Der Ausgang des Ripple-Falls hat Bedeutung für den ganzen Sektor, weil die SEC bereits über ein Dutzend weiterer Kryptowährungen als nicht-registrierte Wertpapiere eingestuft hat. Allgemein vertritt die Behörde unter Leitung des Vorsitzenden Gary Gensler die Ansicht, alle Krypto-Assets - abgesehen vom Bitcoin - fielen unter ihren Zuständigkeitsbereich. Die Bezirksrichterin muss nun entscheiden, ob die SEC gegen ihr Urteil Berufung einlegen darf.

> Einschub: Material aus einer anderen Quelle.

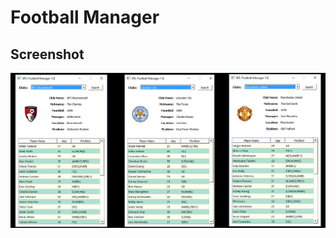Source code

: # Football Manager


## Screenshot
![Alt Text](https://github.com/choia/epl-football-manager/blob/master/images/club_image.png?raw=true)


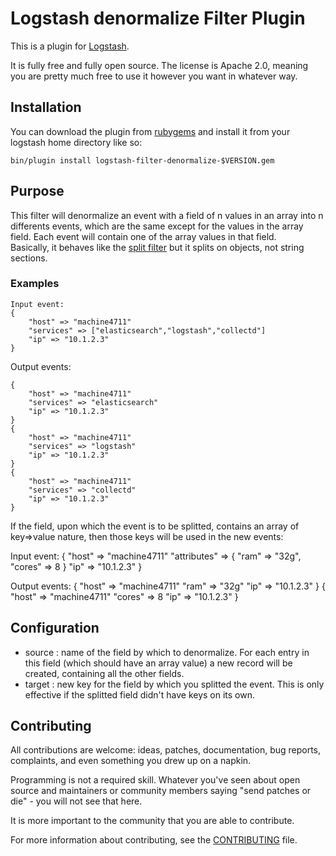 # Logstash denormalize Filter Plugin


This is a plugin for [Logstash](https://github.com/elastic/logstash).

It is fully free and fully open source. The license is Apache 2.0, meaning you are pretty much free to use it however you want in whatever way.

## Installation

You can download the plugin from [rubygems](https://rubygems.org/gems/logstash-filter-denormalize) and install it from your logstash home directory like so:

	bin/plugin install logstash-filter-denormalize-$VERSION.gem

## Purpose

This filter will denormalize an event with a field of n values in an array into n differents events, which are the same except for the values in the array field. Each event will contain one of the array values in that field.  
Basically, it behaves like the [split filter](https://www.elastic.co/guide/en/logstash/current/plugins-filters-split.html) but it splits on objects, not string sections.

### Examples
  
	Input event: 
	{
		"host" => "machine4711"
		"services" => ["elasticsearch","logstash","collectd"]
		"ip" => "10.1.2.3"
	}

Output events:

	{
		"host" => "machine4711"
		"services" => "elasticsearch"
		"ip" => "10.1.2.3"
	}
	{
		"host" => "machine4711"
		"services" => "logstash"
		"ip" => "10.1.2.3"
	}
	{
		"host" => "machine4711"
		"services" => "collectd"
		"ip" => "10.1.2.3"
	}

If the field, upon which the event is to be splitted, contains an array of key=>value nature, then those keys will be used in the new events:

Input event: 
	{
		"host" => "machine4711"
		"attributes" => {
						"ram" => "32g",
						"cores" => 8
						}
		"ip" => "10.1.2.3"
	}

Output events:
	{
		"host" => "machine4711"
		"ram" => "32g"
		"ip" => "10.1.2.3"
	}
	{
		"host" => "machine4711"
		"cores" => 8
		"ip" => "10.1.2.3"
	}

## Configuration

* source 	: name of the field by which to denormalize. For each entry in this field (which should have an array value) a new record will be created, containing all the other fields. 
* target	: new key for the field by which you splitted the event. This is only effective if the splitted field didn't have keys on its own.


## Contributing

All contributions are welcome: ideas, patches, documentation, bug reports, complaints, and even something you drew up on a napkin.

Programming is not a required skill. Whatever you've seen about open source and maintainers or community members  saying "send patches or die" - you will not see that here.

It is more important to the community that you are able to contribute.

For more information about contributing, see the [CONTRIBUTING](https://github.com/elastic/logstash/blob/master/CONTRIBUTING.md) file.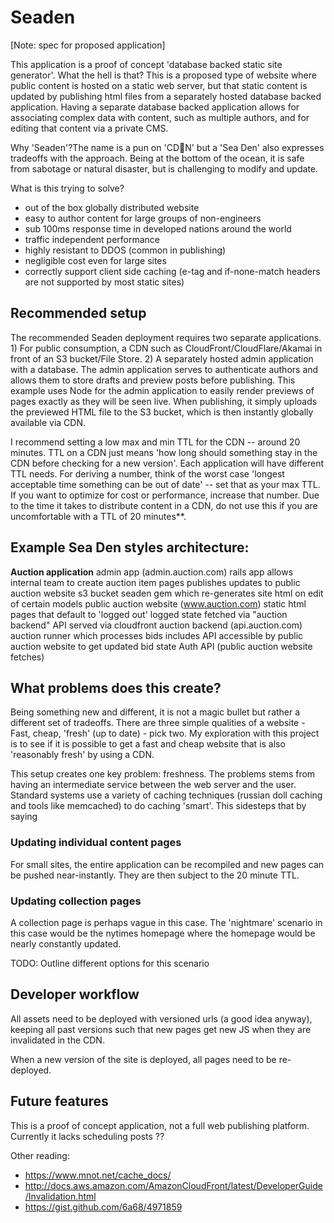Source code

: # Seaden 

[Note: spec for proposed application]

This application is a proof of concept 'database backed static site generator'. What the hell is that? This is a proposed type of website where public content is hosted on a static web server, but that static content is updated by publishing html files from a separately hosted database backed application. Having a separate database backed application allows for associating complex data with content, such as multiple authors, and for editing that content via a private CMS.

Why 'Seaden'?The name is a pun on 'CDN' but a 'Sea Den' also expresses tradeoffs with the approach. Being at the bottom of the ocean, it is safe from sabotage or natural disaster, but is challenging to modify and update.

What is this trying to solve?
- out of the box globally distributed website
- easy to author content for large groups of non-engineers
- sub 100ms response time in developed nations around the world
- traffic independent performance
- highly resistant to DDOS (common in publishing)
- negligible cost even for large sites
- correctly support client side caching (e-tag and if-none-match headers are not supported by most static sites)

## Recommended setup

The recommended Seaden deployment requires two separate applications. 1) For public consumption, a CDN such as CloudFront/CloudFlare/Akamai in front of an S3 bucket/File Store. 2) A separately hosted admin application with a database. The admin application serves to authenticate authors and allows them to store drafts and preview posts before publishing. This example uses Node for the admin application to easily render previews of pages exactly as they will be seen live. When publishing, it simply uploads the previewed HTML file to the S3 bucket, which is then instantly globally available via CDN.

I recommend setting a low max and min TTL for the CDN -- around 20 minutes. TTL on a CDN just means 'how long should something stay in the CDN before checking for a new version'. Each application will have different TTL needs. For deriving a number, think of the worst case 'longest acceptable time something can be out of date' -- set that as your max TTL. If you want to optimize for cost or performance, increase that number. Due to the time it takes to distribute content in a CDN, do not use this if you are uncomfortable with a TTL of 20 minutes**.

## Example Sea Den styles architecture:

**Auction application**
admin app (admin.auction.com)
rails app
allows internal team to create auction item pages
publishes updates to public auction website s3 bucket
seaden gem which re-generates site html on edit of certain models
public auction website (www.auction.com)
static html pages that default to 'logged out' 
logged state fetched via "auction backend" API
served via cloudfront
auction backend (api.auction.com)
auction runner which processes bids
includes API accessible by public auction website to get updated bid state
Auth API (public auction website fetches)

## What problems does this create?

Being something new and different, it is not a magic bullet but rather a different set of tradeoffs. There are three simple qualities of a website - Fast, cheap, 'fresh' (up to date) - pick two. My exploration with this project is to see if it is possible to get a fast and cheap website that is also 'reasonably fresh' by using a CDN.

This setup creates one key problem: freshness. The problems stems from having an intermediate service between the web server and the user. Standard systems use a variety of caching techniques (russian doll caching and tools like memcached) to do caching 'smart'. This sidesteps that by saying

### Updating individual content pages

For small sites, the entire application can be recompiled and new pages can be pushed near-instantly. They are then subject to the 20 minute TTL.

### Updating collection pages

A collection page is perhaps vague in this case. The 'nightmare' scenario in this case would be the nytimes homepage where the homepage would be nearly constantly updated.

TODO: Outline different options for this scenario

## Developer workflow

All assets need to be deployed with versioned urls (a good idea anyway), keeping all past versions such that new pages get new JS when they are invalidated in the CDN.

When a new version of the site is deployed, all pages need to be re-deployed.

## Future features

This is a proof of concept application, not a full web publishing platform. Currently it lacks
scheduling posts
??

Other reading:

- https://www.mnot.net/cache_docs/
- http://docs.aws.amazon.com/AmazonCloudFront/latest/DeveloperGuide/Invalidation.html
- https://gist.github.com/6a68/4971859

Das wars also mit der Skepsis: Trump hält beachtliches Krypto-Vermögen

«Bitcoin fühlt sich wie ein Betrug an.» Das sagte der amerikanische Ex-Präsident Donald Trump im Juni 2021 dem TV-Sender Fox Business. Nach seiner missglückten Wiederwahl 2020 äusserte sich Trump mehrfach negativ gegenüber Kryptowährungen. In seiner Amtszeit hielt er sich diesbezüglich zurück. Lediglich in einem Tweet von Juli 2019 zweifelte er als amtierender Präsident am Wert und der Zuverlässigkeit von Bitcoin und anderen Kryptowährungen. Sein damaliger Kommunikationsdirektor, Anthony Scaramucci, deutete jedoch an, dass der Präsident möglicherweise nicht selbst hinter diesem Tweet stand, der später von der Plattform entfernt wurde. Doch nun scheint ein Sinneswandel eingesetzt zu haben.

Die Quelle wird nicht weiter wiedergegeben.